▶ WORK TO BE COMPLETED: The required result is every line of the records that includes "safe".

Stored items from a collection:
::::
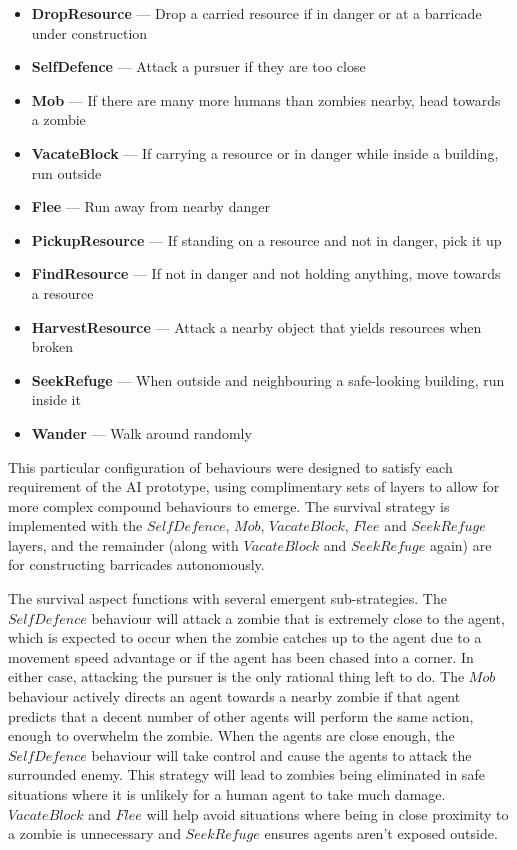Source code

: \documentclass[a4paper,12pt]{article}
\newcommand{\layer}[2]{\item \textbf{#1} --- #2\vspace{-1mm}}
\begin{document}
\noindent
\small{
\begin{itemize}
\layer{DropResource}{Drop a carried resource if in danger or at a barricade under construction}
\layer{SelfDefence}{Attack a pursuer if they are too close}
\layer{Mob}{If there are many more humans than zombies nearby, head towards a zombie}
\layer{VacateBlock}{If carrying a resource or in danger while inside a building, run outside}
\layer{Flee}{Run away from nearby danger}
\layer{PickupResource}{If standing on a resource and not in danger, pick it up}
\layer{FindResource}{If not in danger and not holding anything, move towards a resource}
\layer{HarvestResource}{Attack a nearby object that yields resources when broken}
\layer{SeekRefuge}{When outside and neighbouring a safe-looking building, run inside it}
\layer{Wander}{Walk around randomly}
\end{itemize}}

This particular configuration of behaviours were designed to satisfy each requirement of the AI prototype, using complimentary sets of layers to allow for more complex compound behaviours to emerge. The survival strategy is implemented with the $SelfDefence$, $Mob$, $VacateBlock$, $Flee$ and $SeekRefuge$ layers, and the remainder (along with $VacateBlock$ and $SeekRefuge$ again) are for constructing barricades autonomously.

The survival aspect functions with several emergent sub-strategies. The $SelfDefence$ behaviour will attack a zombie that is extremely close to the agent, which is expected to occur when the zombie catches up to the agent due to a movement speed advantage or if the agent has been chased into a corner. In either case, attacking the pursuer is the only rational thing left to do. The $Mob$ behaviour actively directs an agent towards a nearby zombie if that agent predicts that a decent number of other agents will perform the same action, enough to overwhelm the zombie. When the agents are close enough, the $SelfDefence$ behaviour will take control and cause the agents to attack the surrounded enemy. This strategy will lead to zombies being eliminated in safe situations where it is unlikely for a human agent to take much damage. $VacateBlock$ and $Flee$ will help avoid situations where being in close proximity to a zombie is unnecessary and $SeekRefuge$ ensures agents aren't exposed outside.
\end{document}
::::
▶ OUTPUT OF THE EXERCISE:
\layer{SeekRefuge}{When outside and neighbouring a safe-looking building, run inside it}
The survival aspect functions with several emergent sub-strategies. The $SelfDefence$ behaviour will attack a zombie that is extremely close to the agent, which is expected to occur when the zombie catches up to the agent due to a movement speed advantage or if the agent has been chased into a corner. In either case, attacking the pursuer is the only rational thing left to do. The $Mob$ behaviour actively directs an agent towards a nearby zombie if that agent predicts that a decent number of other agents will perform the same action, enough to overwhelm the zombie. When the agents are close enough, the $SelfDefence$ behaviour will take control and cause the agents to attack the surrounded enemy. This strategy will lead to zombies being eliminated in safe situations where it is unlikely for a human agent to take much damage. $VacateBlock$ and $Flee$ will help avoid situations where being in close proximity to a zombie is unnecessary and $SeekRefuge$ ensures agents aren't exposed outside.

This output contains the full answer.